* Assignment *
Exclude the images and transcribe the entries below precisely.

* Pictures paired with source code *

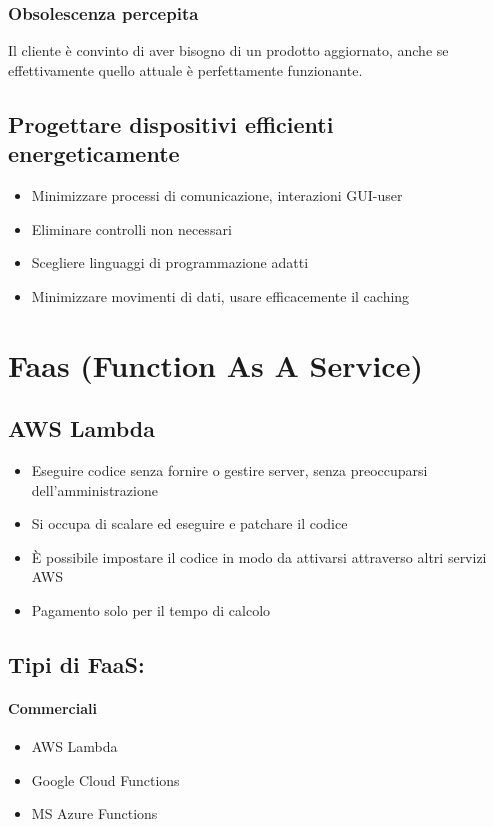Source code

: \documentclass[a4paper, 12pt]{report}
\begin{document}
      \subsection{Obsolescenza percepita}
      Il cliente è convinto di aver bisogno di un prodotto aggiornato, anche se effettivamente quello attuale è perfettamente funzionante.
      \section{Progettare dispositivi efficienti energeticamente}
        \begin{itemize}
          \item Minimizzare processi di comunicazione, interazioni GUI-user
          \item Eliminare controlli non necessari
          \item Scegliere linguaggi di programmazione adatti
          \item Minimizzare movimenti di dati, usare efficacemente il caching
        \end{itemize}
    \chapter{Faas (Function As A Service)}
        \section{AWS Lambda}
          \begin{itemize}
            \item Eseguire codice senza fornire o gestire server, senza preoccuparsi dell'amministrazione
            \item Si occupa di scalare ed eseguire e patchare il codice
            \item È possibile impostare il codice in modo da attivarsi attraverso altri servizi AWS
            \item Pagamento solo per il tempo di calcolo
          \end{itemize}
        \clearpage
          \section{Tipi di FaaS:}
          \subsubsection{Commerciali}
          \begin{itemize}
            \item AWS Lambda
            \item Google Cloud Functions
            \item MS Azure Functions
          \end{itemize}
\end{document}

* Solution for this task *
Source code

: \documentclass[a4paper, 12pt]{report}
\begin{document}
      \subsection{Obsolescenza percepita}
      Il cliente è convinto di aver bisogno di un prodotto aggiornato, anche se effettivamente quello attuale è perfettamente funzionante.
      \section{Progettare dispositivi efficienti energeticamente}
        \begin{itemize}
          \item Minimizzare processi di comunicazione, interazioni GUI-user
          \item Eliminare controlli non necessari
          \item Scegliere linguaggi di programmazione adatti
          \item Minimizzare movimenti di dati, usare efficacemente il caching
        \end{itemize}
    \chapter{Faas (Function As A Service)}
        \section{AWS Lambda}
          \begin{itemize}
            \item Eseguire codice senza fornire o gestire server, senza preoccuparsi dell'amministrazione
            \item Si occupa di scalare ed eseguire e patchare il codice
            \item È possibile impostare il codice in modo da attivarsi attraverso altri servizi AWS
            \item Pagamento solo per il tempo di calcolo
          \end{itemize}
        \clearpage
          \section{Tipi di FaaS:}
          \subsubsection{Commerciali}
          \begin{itemize}
            \item AWS Lambda
            \item Google Cloud Functions
            \item MS Azure Functions
          \end{itemize}
\end{document}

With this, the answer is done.